>>

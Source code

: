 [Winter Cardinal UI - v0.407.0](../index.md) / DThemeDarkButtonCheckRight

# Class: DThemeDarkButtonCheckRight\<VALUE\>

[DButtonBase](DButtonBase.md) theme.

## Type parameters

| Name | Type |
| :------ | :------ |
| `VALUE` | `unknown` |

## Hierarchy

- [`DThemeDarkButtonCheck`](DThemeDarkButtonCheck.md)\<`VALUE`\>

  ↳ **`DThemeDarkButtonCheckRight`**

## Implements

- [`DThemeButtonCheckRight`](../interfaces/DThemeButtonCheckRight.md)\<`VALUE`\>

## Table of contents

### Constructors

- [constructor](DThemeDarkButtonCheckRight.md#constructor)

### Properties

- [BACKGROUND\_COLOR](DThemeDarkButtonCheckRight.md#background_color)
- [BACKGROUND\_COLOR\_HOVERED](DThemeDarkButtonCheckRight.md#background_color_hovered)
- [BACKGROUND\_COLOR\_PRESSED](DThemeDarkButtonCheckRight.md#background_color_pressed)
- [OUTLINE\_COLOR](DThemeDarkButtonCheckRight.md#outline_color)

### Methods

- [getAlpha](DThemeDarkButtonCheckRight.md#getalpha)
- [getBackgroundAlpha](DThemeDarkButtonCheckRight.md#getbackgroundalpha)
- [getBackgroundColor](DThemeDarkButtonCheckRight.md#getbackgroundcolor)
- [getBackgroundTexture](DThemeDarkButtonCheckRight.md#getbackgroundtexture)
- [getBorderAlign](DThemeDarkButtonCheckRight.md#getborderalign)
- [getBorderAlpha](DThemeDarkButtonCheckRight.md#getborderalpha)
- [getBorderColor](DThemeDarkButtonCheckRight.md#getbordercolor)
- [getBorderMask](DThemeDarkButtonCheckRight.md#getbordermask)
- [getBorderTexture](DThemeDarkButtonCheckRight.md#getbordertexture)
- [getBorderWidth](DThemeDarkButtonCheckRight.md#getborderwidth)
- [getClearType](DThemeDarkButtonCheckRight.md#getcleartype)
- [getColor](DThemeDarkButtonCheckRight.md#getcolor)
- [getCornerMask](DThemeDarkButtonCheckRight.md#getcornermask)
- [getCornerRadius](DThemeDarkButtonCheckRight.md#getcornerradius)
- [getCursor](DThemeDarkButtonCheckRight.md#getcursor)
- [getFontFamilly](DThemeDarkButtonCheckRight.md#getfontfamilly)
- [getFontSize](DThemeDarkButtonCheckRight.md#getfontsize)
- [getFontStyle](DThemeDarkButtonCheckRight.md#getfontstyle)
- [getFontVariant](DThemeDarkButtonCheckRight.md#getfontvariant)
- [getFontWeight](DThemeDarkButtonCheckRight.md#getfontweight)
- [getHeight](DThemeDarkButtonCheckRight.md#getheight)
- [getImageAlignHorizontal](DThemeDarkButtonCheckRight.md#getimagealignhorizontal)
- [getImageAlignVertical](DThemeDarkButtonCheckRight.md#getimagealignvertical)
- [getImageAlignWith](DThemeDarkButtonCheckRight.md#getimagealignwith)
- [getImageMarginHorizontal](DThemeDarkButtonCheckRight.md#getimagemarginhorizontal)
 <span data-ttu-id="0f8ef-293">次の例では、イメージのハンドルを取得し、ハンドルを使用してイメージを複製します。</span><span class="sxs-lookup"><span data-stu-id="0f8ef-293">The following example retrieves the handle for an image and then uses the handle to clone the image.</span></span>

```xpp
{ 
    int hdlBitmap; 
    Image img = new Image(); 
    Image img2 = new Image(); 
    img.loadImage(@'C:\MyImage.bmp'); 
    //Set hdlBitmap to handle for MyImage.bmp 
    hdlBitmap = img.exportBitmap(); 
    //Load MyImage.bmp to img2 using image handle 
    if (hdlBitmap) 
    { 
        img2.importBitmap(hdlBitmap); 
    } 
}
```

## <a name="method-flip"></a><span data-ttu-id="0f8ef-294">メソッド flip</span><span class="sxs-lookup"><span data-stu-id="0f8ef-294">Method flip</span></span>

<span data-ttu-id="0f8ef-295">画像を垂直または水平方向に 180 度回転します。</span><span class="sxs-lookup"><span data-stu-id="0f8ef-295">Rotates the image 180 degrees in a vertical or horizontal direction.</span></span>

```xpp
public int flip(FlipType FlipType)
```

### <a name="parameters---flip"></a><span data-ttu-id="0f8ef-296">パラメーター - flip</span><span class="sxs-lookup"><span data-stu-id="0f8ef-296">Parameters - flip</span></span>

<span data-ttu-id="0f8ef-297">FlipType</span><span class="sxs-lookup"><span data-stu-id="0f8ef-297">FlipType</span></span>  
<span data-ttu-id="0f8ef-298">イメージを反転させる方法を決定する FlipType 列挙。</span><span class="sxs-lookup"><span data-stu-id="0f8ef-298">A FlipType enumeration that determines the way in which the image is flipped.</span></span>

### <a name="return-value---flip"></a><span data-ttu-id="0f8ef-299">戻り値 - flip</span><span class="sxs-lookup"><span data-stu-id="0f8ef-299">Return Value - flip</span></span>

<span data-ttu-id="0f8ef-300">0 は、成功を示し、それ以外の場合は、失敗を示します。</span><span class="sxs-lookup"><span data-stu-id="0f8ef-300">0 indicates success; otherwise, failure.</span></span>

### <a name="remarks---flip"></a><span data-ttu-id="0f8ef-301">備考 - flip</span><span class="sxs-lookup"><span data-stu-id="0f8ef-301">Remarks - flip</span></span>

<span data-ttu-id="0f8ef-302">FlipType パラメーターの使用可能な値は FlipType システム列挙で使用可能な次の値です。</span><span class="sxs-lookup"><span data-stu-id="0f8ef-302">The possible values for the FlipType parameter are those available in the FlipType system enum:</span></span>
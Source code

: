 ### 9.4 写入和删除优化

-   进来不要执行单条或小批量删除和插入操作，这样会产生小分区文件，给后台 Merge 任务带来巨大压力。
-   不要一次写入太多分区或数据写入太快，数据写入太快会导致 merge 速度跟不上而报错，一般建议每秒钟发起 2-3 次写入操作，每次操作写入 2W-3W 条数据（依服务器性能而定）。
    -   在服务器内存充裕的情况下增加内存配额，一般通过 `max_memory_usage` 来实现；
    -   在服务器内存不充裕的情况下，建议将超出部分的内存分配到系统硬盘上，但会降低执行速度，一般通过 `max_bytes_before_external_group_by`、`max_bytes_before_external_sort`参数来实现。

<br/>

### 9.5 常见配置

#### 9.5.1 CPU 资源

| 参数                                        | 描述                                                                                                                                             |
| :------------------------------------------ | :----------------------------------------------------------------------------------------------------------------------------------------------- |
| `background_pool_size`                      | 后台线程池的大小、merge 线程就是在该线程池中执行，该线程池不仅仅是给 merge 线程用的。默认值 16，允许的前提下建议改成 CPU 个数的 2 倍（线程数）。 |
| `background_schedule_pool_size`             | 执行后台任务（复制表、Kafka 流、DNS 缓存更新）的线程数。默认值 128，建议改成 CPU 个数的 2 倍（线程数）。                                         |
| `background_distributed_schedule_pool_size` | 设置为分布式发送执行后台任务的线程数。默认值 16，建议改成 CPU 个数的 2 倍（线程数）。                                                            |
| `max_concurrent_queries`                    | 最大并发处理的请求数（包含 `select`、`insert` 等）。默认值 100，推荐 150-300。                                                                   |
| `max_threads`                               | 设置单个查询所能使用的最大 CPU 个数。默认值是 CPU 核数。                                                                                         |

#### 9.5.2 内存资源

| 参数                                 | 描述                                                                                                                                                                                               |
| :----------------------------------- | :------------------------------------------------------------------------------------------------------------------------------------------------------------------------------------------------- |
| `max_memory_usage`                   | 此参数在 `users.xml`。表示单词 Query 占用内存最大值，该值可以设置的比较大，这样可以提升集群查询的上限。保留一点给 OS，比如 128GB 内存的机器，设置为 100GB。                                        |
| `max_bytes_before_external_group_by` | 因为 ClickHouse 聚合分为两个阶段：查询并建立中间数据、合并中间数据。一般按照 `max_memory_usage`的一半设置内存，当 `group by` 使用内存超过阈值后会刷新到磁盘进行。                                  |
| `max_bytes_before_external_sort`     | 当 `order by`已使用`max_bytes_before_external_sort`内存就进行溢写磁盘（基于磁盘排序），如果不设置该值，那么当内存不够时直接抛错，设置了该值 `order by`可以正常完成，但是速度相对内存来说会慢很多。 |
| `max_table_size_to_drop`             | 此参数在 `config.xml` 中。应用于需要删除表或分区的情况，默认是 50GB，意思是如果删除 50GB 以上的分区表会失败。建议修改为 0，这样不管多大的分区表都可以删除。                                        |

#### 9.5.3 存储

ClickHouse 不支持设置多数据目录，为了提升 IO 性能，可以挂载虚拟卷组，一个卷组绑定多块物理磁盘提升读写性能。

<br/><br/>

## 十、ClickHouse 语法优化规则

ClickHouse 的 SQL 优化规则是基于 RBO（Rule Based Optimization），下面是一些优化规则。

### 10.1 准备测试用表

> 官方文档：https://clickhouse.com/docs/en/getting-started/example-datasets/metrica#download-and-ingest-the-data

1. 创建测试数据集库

<<

Work through the records line by line, and once you reach the final line, report only how many held "example".

Solution to the problem
2